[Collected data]
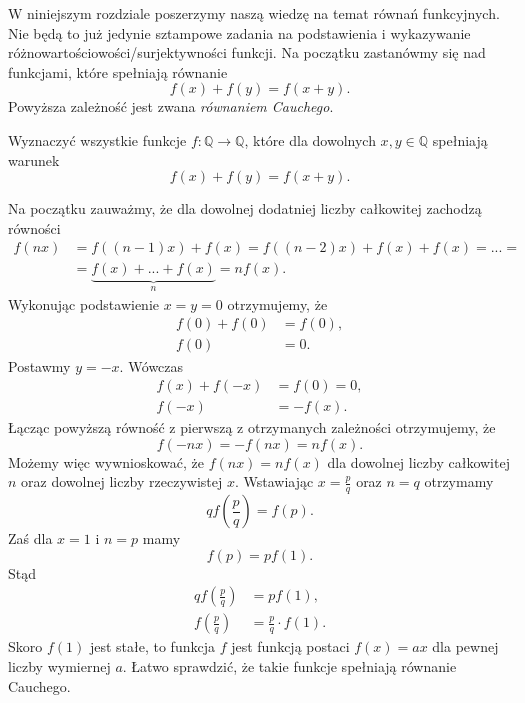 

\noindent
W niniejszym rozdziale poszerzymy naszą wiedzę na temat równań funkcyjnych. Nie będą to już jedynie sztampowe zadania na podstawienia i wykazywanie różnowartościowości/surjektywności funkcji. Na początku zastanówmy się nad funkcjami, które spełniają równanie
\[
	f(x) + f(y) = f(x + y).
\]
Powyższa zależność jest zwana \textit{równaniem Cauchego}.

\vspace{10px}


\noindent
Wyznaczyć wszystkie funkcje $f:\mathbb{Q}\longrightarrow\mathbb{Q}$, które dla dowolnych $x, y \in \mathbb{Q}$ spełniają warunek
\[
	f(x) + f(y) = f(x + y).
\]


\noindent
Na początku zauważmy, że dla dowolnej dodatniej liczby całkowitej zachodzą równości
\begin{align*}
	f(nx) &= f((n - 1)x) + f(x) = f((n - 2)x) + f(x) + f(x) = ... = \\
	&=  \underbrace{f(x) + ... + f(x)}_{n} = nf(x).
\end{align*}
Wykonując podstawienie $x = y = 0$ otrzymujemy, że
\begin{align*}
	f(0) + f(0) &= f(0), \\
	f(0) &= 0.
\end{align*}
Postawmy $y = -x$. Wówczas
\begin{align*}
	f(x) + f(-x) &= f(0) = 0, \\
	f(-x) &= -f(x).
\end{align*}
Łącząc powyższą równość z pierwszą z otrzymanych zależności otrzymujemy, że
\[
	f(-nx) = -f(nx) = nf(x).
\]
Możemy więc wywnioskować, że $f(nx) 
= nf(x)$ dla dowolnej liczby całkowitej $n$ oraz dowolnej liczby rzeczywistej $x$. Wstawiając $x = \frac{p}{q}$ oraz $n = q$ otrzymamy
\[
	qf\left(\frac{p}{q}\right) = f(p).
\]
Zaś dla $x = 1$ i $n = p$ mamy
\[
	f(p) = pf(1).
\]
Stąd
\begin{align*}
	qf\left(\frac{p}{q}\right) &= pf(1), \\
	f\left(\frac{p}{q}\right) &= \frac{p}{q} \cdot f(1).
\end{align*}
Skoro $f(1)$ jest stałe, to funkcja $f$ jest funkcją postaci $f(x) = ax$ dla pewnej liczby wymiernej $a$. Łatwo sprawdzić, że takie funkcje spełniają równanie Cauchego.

...

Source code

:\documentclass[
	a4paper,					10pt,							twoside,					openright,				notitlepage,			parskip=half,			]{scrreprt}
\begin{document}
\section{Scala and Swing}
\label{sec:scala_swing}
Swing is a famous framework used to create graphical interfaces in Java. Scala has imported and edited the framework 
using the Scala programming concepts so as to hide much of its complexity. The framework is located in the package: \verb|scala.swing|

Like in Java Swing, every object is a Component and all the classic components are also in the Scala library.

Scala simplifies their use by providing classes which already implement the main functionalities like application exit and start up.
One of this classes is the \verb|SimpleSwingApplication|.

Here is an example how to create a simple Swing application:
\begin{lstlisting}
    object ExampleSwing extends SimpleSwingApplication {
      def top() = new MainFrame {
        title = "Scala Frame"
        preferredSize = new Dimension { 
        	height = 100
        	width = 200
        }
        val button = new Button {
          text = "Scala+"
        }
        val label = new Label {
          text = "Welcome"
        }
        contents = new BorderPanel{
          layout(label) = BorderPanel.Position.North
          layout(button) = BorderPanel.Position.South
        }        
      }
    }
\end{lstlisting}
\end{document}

What needs to be done: For each line in the data that contains the string "Java", give a copy of that line.

Output of the exercise:
Swing is a famous framework used to create graphical interfaces in Java. Scala has imported and edited the framework 
Like in Java Swing, every object is a Component and all the classic components are also in the Scala library.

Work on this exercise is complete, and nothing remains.